++++ Available records

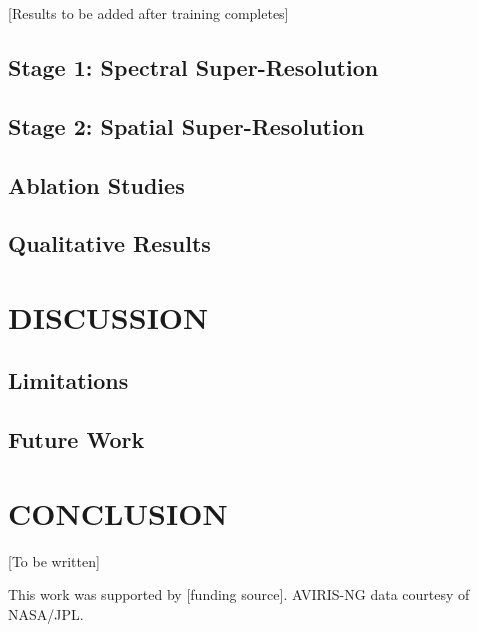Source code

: \documentclass[]{spieman}
\begin{document}
[Results to be added after training completes]

\subsection{Stage 1: Spectral Super-Resolution}

\subsection{Stage 2: Spatial Super-Resolution}

\subsection{Ablation Studies}

\subsection{Qualitative Results}

\section{DISCUSSION}
\label{sec:discussion}

\subsection{Limitations}

\subsection{Future Work}

\section{CONCLUSION}
\label{sec:conclusion}

[To be written]

\acknowledgments

This work was supported by [funding source]. AVIRIS-NG data courtesy of NASA/JPL.



\end{document}
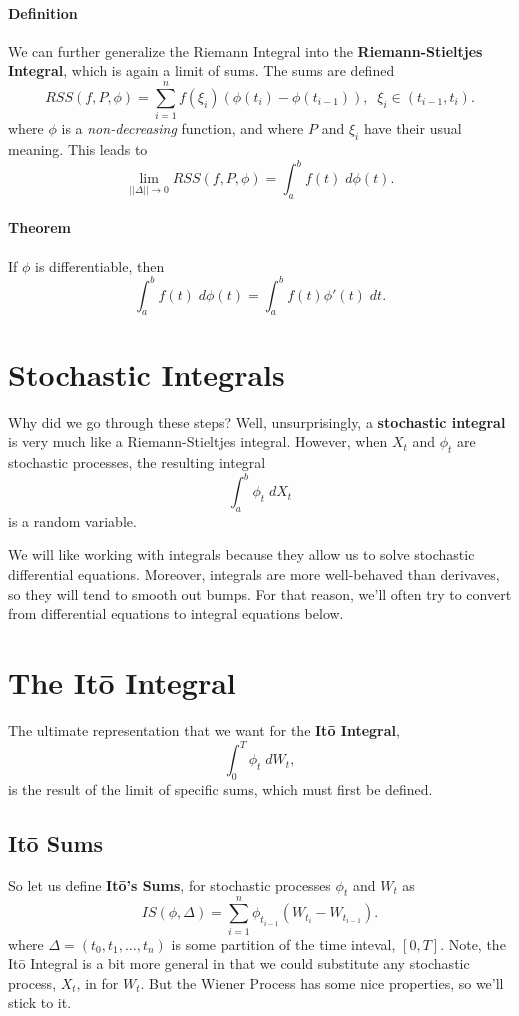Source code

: \documentclass[a4paper,12pt]{scrartcl}
\begin{document}
\paragraph{Definition} We can further generalize the Riemann Integral
into the \textbf{Riemann-Stieltjes Integral}, which is again a limit
of sums.  The sums are defined
   \[ RSS(f,P,\phi) = \sum^n_{i=1} f(\xi_i) (\phi(t_i) - \phi(t_{i-1}))
      , \;\; \xi_i \in (t_{i-1}, t_i).\]
where $\phi$ is a \emph{non-decreasing} function, and where $P$ and 
$\xi_i$ have their usual meaning. This leads to
   \[ \lim_{||\Delta||\rightarrow 0} RSS(f,P,\phi) = 
      \int^b_a f(t)\; d\phi(t).\]

\paragraph{Theorem} If $\phi$ is differentiable, then
   \[ \int_a^b f(t)\; d\phi(t) = \int^b_a f(t) \phi'(t) \;dt.\]

\section{Stochastic Integrals}

Why did we go through these steps? Well, unsurprisingly, a 
\textbf{stochastic integral} is very much like a Riemann-Stieltjes
integral.  However, when $X_t$ and $\phi_t$ are stochastic processes,
the resulting integral
   \[ \int^b_a \phi_t\; dX_t \]
is a random variable.

We will like working with integrals because they allow us to solve
stochastic differential equations. Moreover, integrals are more
well-behaved than derivaves, so they will tend to smooth out bumps. For
that reason, we'll often try to convert from differential equations
to integral equations below.

\section{The It\={o} Integral}

The ultimate representation that we want for the \textbf{It\={o}
Integral}, 
   \[ \int_0^T \phi_t \;dW_t, \]
is the result of the limit of specific sums, which must first be defined.

\subsection{It\={o} Sums}

So let us define \textbf{It\={o}'s Sums}, for stochastic processes
$\phi_t$ and $W_t$ as
   \[ IS(\phi,\Delta)=\sum^n_{i=1} \phi_{t_{i-1}}(W_{t_i}-W_{t_{i-1}}).\]
where $\Delta = (t_0, t_1,\ldots,t_n)$ is some partition of the time 
inteval, $[0,T]$. Note, the It\={o} Integral 
is a bit more general in that we
could substitute any stochastic process, $X_t$, in for $W_t$.  But 
the Wiener Process has some nice properties, so we'll stick to it.
\end{document}
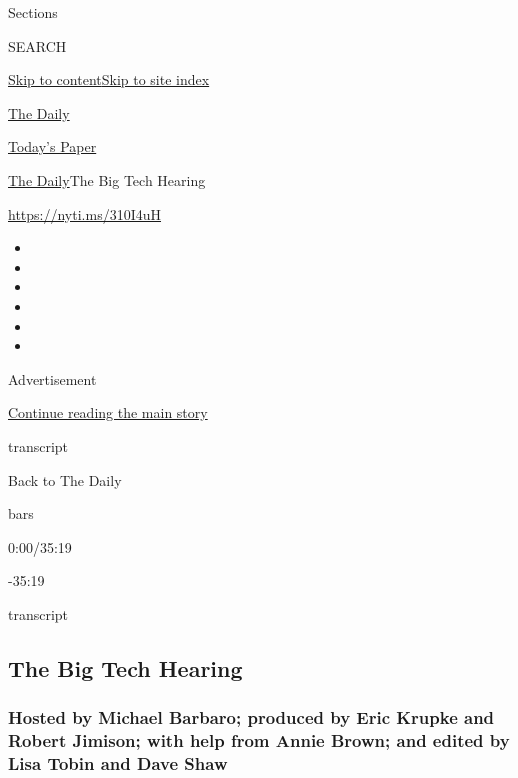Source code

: Sections

SEARCH

\protect\hyperlink{site-content}{Skip to
content}\protect\hyperlink{site-index}{Skip to site index}

\href{https://www.nytimes3xbfgragh.onion/podcasts/the-daily}{The Daily}

\href{https://myaccount.nytimes3xbfgragh.onion/auth/login?response_type=cookie\&client_id=vi}{}

\href{https://www.nytimes3xbfgragh.onion/section/todayspaper}{Today's
Paper}

\href{/podcasts/the-daily}{The Daily}\textbar{}The Big Tech Hearing

\href{https://nyti.ms/310I4uH}{https://nyti.ms/310I4uH}

\begin{itemize}
\item
\item
\item
\item
\item
\item
\end{itemize}

Advertisement

\protect\hyperlink{after-top}{Continue reading the main story}

transcript

Back to The Daily

bars

0:00/35:19

-35:19

transcript

\hypertarget{the-big-tech-hearing}{%
\subsection{The Big Tech Hearing}\label{the-big-tech-hearing}}

\hypertarget{hosted-by-michael-barbaro-produced-by-eric-krupke-and-robert-jimison-with-help-from-annie-brown-and-edited-by-lisa-tobin-and-dave-shaw}{%
\subsubsection{Hosted by Michael Barbaro; produced by Eric Krupke and
Robert Jimison; with help from Annie Brown; and edited by Lisa Tobin and
Dave
Shaw}\label{hosted-by-michael-barbaro-produced-by-eric-krupke-and-robert-jimison-with-help-from-annie-brown-and-edited-by-lisa-tobin-and-dave-shaw}}

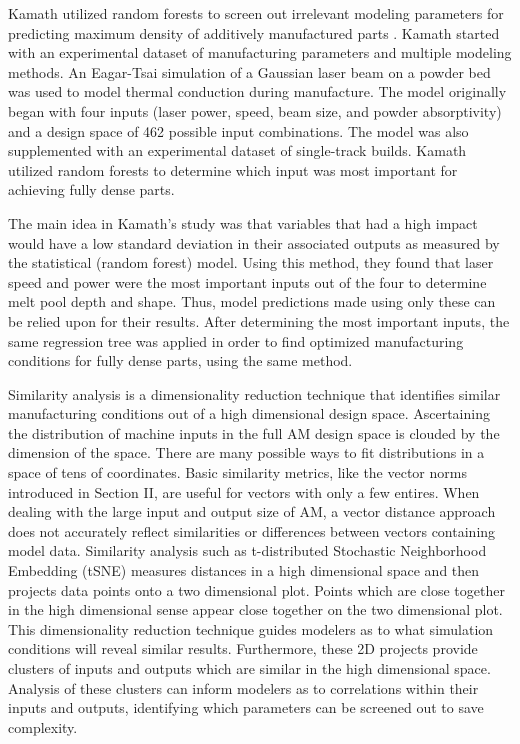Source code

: Kamath utilized random forests to screen out irrelevant modeling parameters for predicting maximum density of additively manufactured parts \cite{Kamath2016}. Kamath started with an experimental dataset of manufacturing parameters and multiple modeling methods. An Eagar-Tsai simulation of a Gaussian laser beam on a powder bed was used to model thermal conduction during manufacture. The model originally began with four inputs (laser power, speed, beam size, and powder absorptivity) and a design space of 462 possible input combinations. The model was also supplemented with an experimental dataset of single-track builds. Kamath utilized random forests to determine which input was most important for achieving fully dense parts.

The main idea in Kamath's study was that variables that had a high impact would have a low standard deviation in their associated outputs as measured by the statistical (random forest) model. Using this method, they found that laser speed and power were the most important inputs out of the four to determine melt pool depth and shape. Thus, model predictions made using only these can be relied upon for their results.  After determining the most important inputs, the same regression tree was applied in order to find optimized manufacturing conditions for fully dense parts, using the same method. 

Similarity analysis is a dimensionality reduction technique that identifies similar manufacturing conditions out of a high dimensional design space. Ascertaining the distribution of machine inputs in the full AM design space is clouded by the dimension of the space. There are many possible ways to fit distributions in a space of tens of coordinates. Basic similarity metrics, like the vector norms introduced in Section II, are useful for vectors with only a few entires. When dealing with the large input and output size of AM, a vector distance approach does not accurately reflect similarities or differences between vectors containing model data. Similarity analysis such as t-distributed Stochastic Neighborhood Embedding (tSNE) measures distances in a high dimensional space and then projects data points onto a two dimensional plot. Points which are close together in the high dimensional sense appear close together on the two dimensional plot. This dimensionality reduction technique guides modelers as to what simulation conditions will reveal similar results. Furthermore, these 2D projects provide clusters of inputs and outputs which are similar in the high dimensional space. Analysis of these clusters can inform modelers as to correlations within their inputs and outputs, identifying which parameters can be screened out to save complexity.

++++++++

**Problem description**
Please transcribe all of the records above exactly, leaving out any pictures.

**Answer below**
Source code

: \documentclass[]{spieman}
\begin{document}
[Results to be added after training completes]

\subsection{Stage 1: Spectral Super-Resolution}

\subsection{Stage 2: Spatial Super-Resolution}

\subsection{Ablation Studies}

\subsection{Qualitative Results}

\section{DISCUSSION}
\label{sec:discussion}

\subsection{Limitations}

\subsection{Future Work}

\section{CONCLUSION}
\label{sec:conclusion}

[To be written]

\acknowledgments

This work was supported by [funding source]. AVIRIS-NG data courtesy of NASA/JPL.



\end{document}
Source code

: \documentclass[a4paper,12pt]{scrartcl}
\begin{document}
\paragraph{Definition} We can further generalize the Riemann Integral
into the \textbf{Riemann-Stieltjes Integral}, which is again a limit
of sums.  The sums are defined
   \[ RSS(f,P,\phi) = \sum^n_{i=1} f(\xi_i) (\phi(t_i) - \phi(t_{i-1}))
      , \;\; \xi_i \in (t_{i-1}, t_i).\]
where $\phi$ is a \emph{non-decreasing} function, and where $P$ and 
$\xi_i$ have their usual meaning. This leads to
   \[ \lim_{||\Delta||\rightarrow 0} RSS(f,P,\phi) = 
      \int^b_a f(t)\; d\phi(t).\]

\paragraph{Theorem} If $\phi$ is differentiable, then
   \[ \int_a^b f(t)\; d\phi(t) = \int^b_a f(t) \phi'(t) \;dt.\]

\section{Stochastic Integrals}

Why did we go through these steps? Well, unsurprisingly, a 
\textbf{stochastic integral} is very much like a Riemann-Stieltjes
integral.  However, when $X_t$ and $\phi_t$ are stochastic processes,
the resulting integral
   \[ \int^b_a \phi_t\; dX_t \]
is a random variable.

We will like working with integrals because they allow us to solve
stochastic differential equations. Moreover, integrals are more
well-behaved than derivaves, so they will tend to smooth out bumps. For
that reason, we'll often try to convert from differential equations
to integral equations below.

\section{The It\={o} Integral}

The ultimate representation that we want for the \textbf{It\={o}
Integral}, 
   \[ \int_0^T \phi_t \;dW_t, \]
is the result of the limit of specific sums, which must first be defined.

\subsection{It\={o} Sums}

So let us define \textbf{It\={o}'s Sums}, for stochastic processes
$\phi_t$ and $W_t$ as
   \[ IS(\phi,\Delta)=\sum^n_{i=1} \phi_{t_{i-1}}(W_{t_i}-W_{t_{i-1}}).\]
where $\Delta = (t_0, t_1,\ldots,t_n)$ is some partition of the time 
inteval, $[0,T]$. Note, the It\={o} Integral 
is a bit more general in that we
could substitute any stochastic process, $X_t$, in for $W_t$.  But 
the Wiener Process has some nice properties, so we'll stick to it.
\end{document}
Source code

: Sections

SEARCH

\protect\hyperlink{site-content}{Skip to
content}\protect\hyperlink{site-index}{Skip to site index}

\href{https://www.nytimes3xbfgragh.onion/podcasts/the-daily}{The Daily}

\href{https://myaccount.nytimes3xbfgragh.onion/auth/login?response_type=cookie\&client_id=vi}{}

\href{https://www.nytimes3xbfgragh.onion/section/todayspaper}{Today's
Paper}

\href{/podcasts/the-daily}{The Daily}\textbar{}The Big Tech Hearing

\href{https://nyti.ms/310I4uH}{https://nyti.ms/310I4uH}

\begin{itemize}
\item
\item
\item
\item
\item
\item
\end{itemize}

Advertisement

\protect\hyperlink{after-top}{Continue reading the main story}

transcript

Back to The Daily

bars

0:00/35:19

-35:19

transcript

\hypertarget{the-big-tech-hearing}{%
\subsection{The Big Tech Hearing}\label{the-big-tech-hearing}}

\hypertarget{hosted-by-michael-barbaro-produced-by-eric-krupke-and-robert-jimison-with-help-from-annie-brown-and-edited-by-lisa-tobin-and-dave-shaw}{%
\subsubsection{Hosted by Michael Barbaro; produced by Eric Krupke and
Robert Jimison; with help from Annie Brown; and edited by Lisa Tobin and
Dave
Shaw}\label{hosted-by-michael-barbaro-produced-by-eric-krupke-and-robert-jimison-with-help-from-annie-brown-and-edited-by-lisa-tobin-and-dave-shaw}}

Source code

: Kamath utilized random forests to screen out irrelevant modeling parameters for predicting maximum density of additively manufactured parts \cite{Kamath2016}. Kamath started with an experimental dataset of manufacturing parameters and multiple modeling methods. An Eagar-Tsai simulation of a Gaussian laser beam on a powder bed was used to model thermal conduction during manufacture. The model originally began with four inputs (laser power, speed, beam size, and powder absorptivity) and a design space of 462 possible input combinations. The model was also supplemented with an experimental dataset of single-track builds. Kamath utilized random forests to determine which input was most important for achieving fully dense parts.

The main idea in Kamath's study was that variables that had a high impact would have a low standard deviation in their associated outputs as measured by the statistical (random forest) model. Using this method, they found that laser speed and power were the most important inputs out of the four to determine melt pool depth and shape. Thus, model predictions made using only these can be relied upon for their results.  After determining the most important inputs, the same regression tree was applied in order to find optimized manufacturing conditions for fully dense parts, using the same method. 

Similarity analysis is a dimensionality reduction technique that identifies similar manufacturing conditions out of a high dimensional design space. Ascertaining the distribution of machine inputs in the full AM design space is clouded by the dimension of the space. There are many possible ways to fit distributions in a space of tens of coordinates. Basic similarity metrics, like the vector norms introduced in Section II, are useful for vectors with only a few entires. When dealing with the large input and output size of AM, a vector distance approach does not accurately reflect similarities or differences between vectors containing model data. Similarity analysis such as t-distributed Stochastic Neighborhood Embedding (tSNE) measures distances in a high dimensional space and then projects data points onto a two dimensional plot. Points which are close together in the high dimensional sense appear close together on the two dimensional plot. This dimensionality reduction technique guides modelers as to what simulation conditions will reveal similar results. Furthermore, these 2D projects provide clusters of inputs and outputs which are similar in the high dimensional space. Analysis of these clusters can inform modelers as to correlations within their inputs and outputs, identifying which parameters can be screened out to save complexity.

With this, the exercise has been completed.